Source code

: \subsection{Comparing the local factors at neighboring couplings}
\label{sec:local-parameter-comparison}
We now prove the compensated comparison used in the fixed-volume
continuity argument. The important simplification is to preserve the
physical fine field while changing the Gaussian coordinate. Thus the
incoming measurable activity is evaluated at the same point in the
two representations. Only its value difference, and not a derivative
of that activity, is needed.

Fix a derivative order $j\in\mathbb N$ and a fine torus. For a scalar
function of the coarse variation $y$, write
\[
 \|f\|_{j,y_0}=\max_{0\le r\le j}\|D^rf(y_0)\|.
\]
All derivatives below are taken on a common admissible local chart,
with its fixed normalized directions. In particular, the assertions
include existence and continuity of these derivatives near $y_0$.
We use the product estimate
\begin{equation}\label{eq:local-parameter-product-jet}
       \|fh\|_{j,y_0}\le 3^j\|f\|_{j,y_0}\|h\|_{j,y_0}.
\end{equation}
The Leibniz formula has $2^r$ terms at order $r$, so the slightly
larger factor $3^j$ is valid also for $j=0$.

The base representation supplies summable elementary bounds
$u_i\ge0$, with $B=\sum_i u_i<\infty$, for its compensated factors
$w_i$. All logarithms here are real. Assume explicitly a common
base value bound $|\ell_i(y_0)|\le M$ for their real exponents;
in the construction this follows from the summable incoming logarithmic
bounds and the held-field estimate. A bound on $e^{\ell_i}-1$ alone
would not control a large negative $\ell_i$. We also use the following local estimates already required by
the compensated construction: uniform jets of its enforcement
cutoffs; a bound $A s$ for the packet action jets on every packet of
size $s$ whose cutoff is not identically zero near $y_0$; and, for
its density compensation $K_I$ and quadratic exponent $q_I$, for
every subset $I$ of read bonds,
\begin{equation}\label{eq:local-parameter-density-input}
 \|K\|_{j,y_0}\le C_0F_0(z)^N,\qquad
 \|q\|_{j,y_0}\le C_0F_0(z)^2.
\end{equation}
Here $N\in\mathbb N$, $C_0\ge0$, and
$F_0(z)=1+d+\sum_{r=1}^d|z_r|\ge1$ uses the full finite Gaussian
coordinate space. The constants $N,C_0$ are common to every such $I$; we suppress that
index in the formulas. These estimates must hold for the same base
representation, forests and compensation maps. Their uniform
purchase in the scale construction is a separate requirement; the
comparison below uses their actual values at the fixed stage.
...
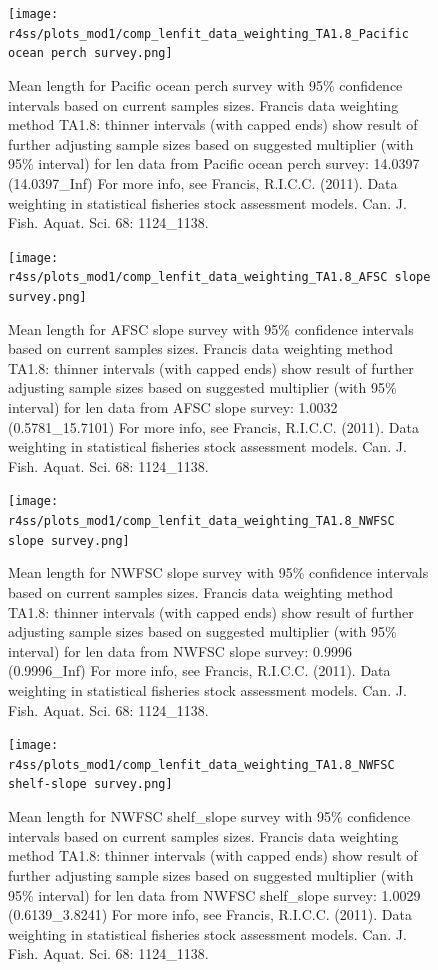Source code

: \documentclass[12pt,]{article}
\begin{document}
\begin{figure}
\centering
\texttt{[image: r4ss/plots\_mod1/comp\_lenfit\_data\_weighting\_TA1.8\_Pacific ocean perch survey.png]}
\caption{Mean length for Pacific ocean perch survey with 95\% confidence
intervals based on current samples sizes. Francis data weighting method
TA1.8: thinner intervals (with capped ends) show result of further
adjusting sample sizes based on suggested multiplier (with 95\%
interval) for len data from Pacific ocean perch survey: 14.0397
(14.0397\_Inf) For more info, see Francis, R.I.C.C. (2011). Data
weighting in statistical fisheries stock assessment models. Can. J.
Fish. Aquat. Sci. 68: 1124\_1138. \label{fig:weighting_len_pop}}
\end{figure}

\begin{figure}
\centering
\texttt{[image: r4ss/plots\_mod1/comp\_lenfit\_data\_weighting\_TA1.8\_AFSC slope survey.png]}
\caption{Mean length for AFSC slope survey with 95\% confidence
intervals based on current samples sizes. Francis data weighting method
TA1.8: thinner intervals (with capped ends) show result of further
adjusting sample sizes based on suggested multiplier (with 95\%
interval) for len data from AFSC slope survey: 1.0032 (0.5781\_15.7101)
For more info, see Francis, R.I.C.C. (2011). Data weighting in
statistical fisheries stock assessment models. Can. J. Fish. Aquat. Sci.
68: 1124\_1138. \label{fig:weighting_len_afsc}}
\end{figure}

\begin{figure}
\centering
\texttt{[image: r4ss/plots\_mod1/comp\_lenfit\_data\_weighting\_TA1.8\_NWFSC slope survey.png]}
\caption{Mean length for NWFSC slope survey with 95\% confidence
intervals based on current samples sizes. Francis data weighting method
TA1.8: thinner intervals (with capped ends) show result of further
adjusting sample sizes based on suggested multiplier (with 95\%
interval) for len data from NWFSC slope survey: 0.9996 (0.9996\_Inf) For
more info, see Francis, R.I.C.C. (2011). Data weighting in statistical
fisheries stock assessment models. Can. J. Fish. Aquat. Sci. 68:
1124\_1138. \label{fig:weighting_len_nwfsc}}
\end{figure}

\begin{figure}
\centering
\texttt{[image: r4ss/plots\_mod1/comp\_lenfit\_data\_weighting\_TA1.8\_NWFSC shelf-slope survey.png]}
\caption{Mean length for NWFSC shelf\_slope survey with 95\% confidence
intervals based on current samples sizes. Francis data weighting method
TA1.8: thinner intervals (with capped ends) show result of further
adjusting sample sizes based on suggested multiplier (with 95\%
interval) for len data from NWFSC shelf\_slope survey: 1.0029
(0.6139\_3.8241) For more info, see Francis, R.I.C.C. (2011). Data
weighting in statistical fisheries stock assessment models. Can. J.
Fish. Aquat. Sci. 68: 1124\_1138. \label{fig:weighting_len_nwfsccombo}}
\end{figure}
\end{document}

* WHAT YOU HAVE TO DO *
Examine the data above and state how many of its lines contain the word "parameter", with no further remarks.

* RESULT *
3